WHAT TO WORK ON:
Pull every line that includes the word "interaction" out of the data below and copy it.

(Beginning of DATA FOR ANALYSIS)

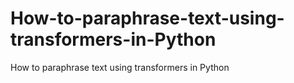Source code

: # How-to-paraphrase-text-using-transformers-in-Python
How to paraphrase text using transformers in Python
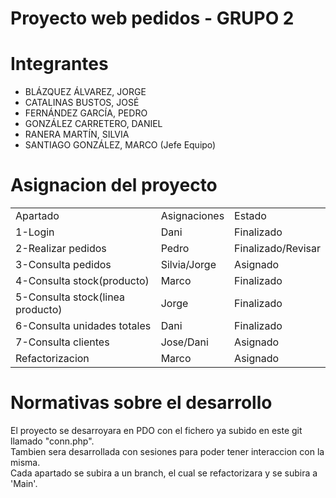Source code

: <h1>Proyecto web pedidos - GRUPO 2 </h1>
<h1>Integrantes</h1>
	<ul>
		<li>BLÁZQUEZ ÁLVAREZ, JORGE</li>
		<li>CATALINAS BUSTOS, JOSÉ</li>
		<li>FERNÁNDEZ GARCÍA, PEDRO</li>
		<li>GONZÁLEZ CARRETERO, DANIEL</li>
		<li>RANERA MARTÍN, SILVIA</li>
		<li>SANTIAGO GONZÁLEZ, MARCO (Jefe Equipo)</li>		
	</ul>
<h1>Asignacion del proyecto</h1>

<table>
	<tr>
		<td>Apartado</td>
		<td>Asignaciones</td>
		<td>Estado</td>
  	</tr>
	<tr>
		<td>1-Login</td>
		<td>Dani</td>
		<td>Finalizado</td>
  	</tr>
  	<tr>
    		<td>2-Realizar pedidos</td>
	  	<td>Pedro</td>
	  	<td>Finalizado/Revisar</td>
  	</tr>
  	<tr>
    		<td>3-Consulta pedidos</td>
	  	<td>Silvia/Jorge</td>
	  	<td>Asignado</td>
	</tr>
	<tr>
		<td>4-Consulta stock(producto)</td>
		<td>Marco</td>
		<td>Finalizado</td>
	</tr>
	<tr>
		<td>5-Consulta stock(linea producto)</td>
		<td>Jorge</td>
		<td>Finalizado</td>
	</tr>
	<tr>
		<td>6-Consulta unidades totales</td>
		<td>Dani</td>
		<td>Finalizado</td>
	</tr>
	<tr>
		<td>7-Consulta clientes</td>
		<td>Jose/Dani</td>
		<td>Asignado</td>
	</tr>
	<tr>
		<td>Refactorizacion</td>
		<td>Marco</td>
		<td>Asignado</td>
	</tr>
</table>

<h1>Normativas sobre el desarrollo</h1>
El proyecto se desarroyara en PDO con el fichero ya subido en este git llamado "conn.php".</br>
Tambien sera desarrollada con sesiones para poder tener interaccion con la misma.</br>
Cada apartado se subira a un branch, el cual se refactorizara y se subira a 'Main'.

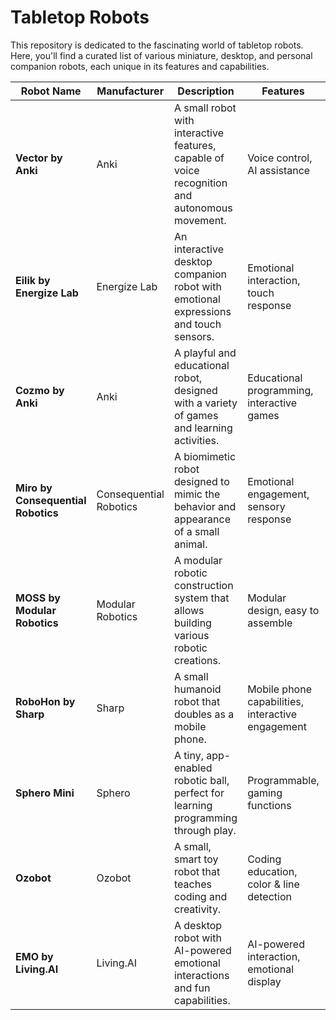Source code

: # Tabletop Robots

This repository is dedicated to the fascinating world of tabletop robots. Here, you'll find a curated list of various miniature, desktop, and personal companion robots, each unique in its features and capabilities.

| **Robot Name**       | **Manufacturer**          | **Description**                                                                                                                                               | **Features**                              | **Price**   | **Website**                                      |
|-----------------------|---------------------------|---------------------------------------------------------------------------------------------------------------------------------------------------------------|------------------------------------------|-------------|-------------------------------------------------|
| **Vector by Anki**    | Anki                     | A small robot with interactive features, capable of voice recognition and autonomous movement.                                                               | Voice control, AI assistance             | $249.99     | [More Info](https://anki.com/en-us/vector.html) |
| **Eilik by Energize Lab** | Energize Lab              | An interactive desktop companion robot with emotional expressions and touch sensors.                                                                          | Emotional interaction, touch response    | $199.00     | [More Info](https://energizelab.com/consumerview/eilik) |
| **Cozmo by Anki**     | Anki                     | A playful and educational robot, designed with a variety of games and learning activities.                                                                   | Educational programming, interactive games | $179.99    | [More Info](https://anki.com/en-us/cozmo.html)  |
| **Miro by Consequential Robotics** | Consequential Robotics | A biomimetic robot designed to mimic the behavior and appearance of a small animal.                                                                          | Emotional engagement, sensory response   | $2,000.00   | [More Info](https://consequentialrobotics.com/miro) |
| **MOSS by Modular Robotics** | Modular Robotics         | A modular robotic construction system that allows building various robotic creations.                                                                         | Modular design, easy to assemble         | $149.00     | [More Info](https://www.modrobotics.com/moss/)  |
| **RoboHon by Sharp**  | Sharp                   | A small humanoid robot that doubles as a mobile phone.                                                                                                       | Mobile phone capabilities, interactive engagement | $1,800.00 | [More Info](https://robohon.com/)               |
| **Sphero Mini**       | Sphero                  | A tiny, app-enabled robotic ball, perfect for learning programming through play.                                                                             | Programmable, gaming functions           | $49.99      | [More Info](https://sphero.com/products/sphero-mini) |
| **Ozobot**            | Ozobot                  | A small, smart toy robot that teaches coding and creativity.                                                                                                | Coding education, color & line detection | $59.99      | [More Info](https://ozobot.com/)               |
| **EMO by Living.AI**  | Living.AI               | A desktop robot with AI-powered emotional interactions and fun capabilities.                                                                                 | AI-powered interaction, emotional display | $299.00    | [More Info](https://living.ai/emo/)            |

(End of DATA FOR ANALYSIS)
(Beginning of DATA FOR ANALYSIS)

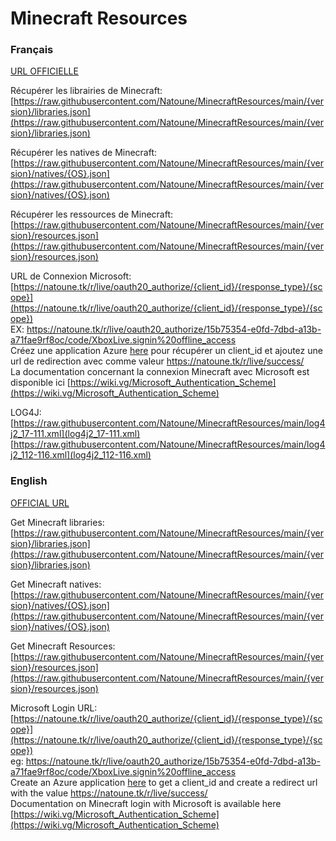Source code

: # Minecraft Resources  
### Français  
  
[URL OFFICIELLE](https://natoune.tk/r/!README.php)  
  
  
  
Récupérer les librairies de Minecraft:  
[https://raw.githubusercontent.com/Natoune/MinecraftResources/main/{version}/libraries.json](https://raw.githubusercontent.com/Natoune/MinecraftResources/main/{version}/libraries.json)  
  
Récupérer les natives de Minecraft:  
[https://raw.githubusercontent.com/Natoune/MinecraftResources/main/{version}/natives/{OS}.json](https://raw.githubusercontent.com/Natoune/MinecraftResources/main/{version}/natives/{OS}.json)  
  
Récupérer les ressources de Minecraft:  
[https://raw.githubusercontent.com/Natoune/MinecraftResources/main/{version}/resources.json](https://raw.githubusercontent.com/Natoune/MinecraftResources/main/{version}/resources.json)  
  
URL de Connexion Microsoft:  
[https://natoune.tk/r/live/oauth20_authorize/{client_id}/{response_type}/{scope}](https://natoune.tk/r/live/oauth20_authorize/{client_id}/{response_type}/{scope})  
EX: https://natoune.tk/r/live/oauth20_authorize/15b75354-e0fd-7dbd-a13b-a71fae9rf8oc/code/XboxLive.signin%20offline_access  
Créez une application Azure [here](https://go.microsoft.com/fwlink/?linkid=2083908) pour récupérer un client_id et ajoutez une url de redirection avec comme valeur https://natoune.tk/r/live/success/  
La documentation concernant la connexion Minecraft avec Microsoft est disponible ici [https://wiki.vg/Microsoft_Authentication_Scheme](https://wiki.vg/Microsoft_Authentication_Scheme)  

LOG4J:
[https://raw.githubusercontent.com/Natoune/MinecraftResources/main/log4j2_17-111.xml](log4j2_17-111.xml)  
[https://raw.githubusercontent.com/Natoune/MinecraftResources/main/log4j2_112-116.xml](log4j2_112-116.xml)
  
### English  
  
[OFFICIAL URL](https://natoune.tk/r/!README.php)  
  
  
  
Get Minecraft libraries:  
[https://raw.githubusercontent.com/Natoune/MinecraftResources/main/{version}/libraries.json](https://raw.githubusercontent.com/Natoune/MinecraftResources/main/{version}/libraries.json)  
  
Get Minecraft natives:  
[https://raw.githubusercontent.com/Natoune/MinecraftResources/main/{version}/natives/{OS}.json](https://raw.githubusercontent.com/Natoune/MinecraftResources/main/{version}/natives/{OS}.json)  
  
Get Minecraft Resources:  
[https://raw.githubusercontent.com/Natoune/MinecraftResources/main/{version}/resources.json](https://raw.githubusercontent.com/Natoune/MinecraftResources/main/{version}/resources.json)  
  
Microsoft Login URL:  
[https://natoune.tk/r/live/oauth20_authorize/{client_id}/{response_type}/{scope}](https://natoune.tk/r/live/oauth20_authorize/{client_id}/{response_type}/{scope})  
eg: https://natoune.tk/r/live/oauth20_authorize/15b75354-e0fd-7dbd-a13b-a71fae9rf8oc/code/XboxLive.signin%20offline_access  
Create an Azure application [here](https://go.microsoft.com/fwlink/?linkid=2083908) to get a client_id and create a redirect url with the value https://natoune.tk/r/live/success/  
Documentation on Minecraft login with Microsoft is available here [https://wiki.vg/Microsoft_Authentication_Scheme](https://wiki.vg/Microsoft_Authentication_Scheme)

(End of DATA FOR ANALYSIS)

TASK RESULT:
| **Eilik by Energize Lab** | Energize Lab              | An interactive desktop companion robot with emotional expressions and touch sensors.                                                                          | Emotional interaction, touch response    | $199.00     | [More Info](https://energizelab.com/consumerview/eilik) |
| **EMO by Living.AI**  | Living.AI               | A desktop robot with AI-powered emotional interactions and fun capabilities.                                                                                 | AI-powered interaction, emotional display | $299.00    | [More Info](https://living.ai/emo/)            |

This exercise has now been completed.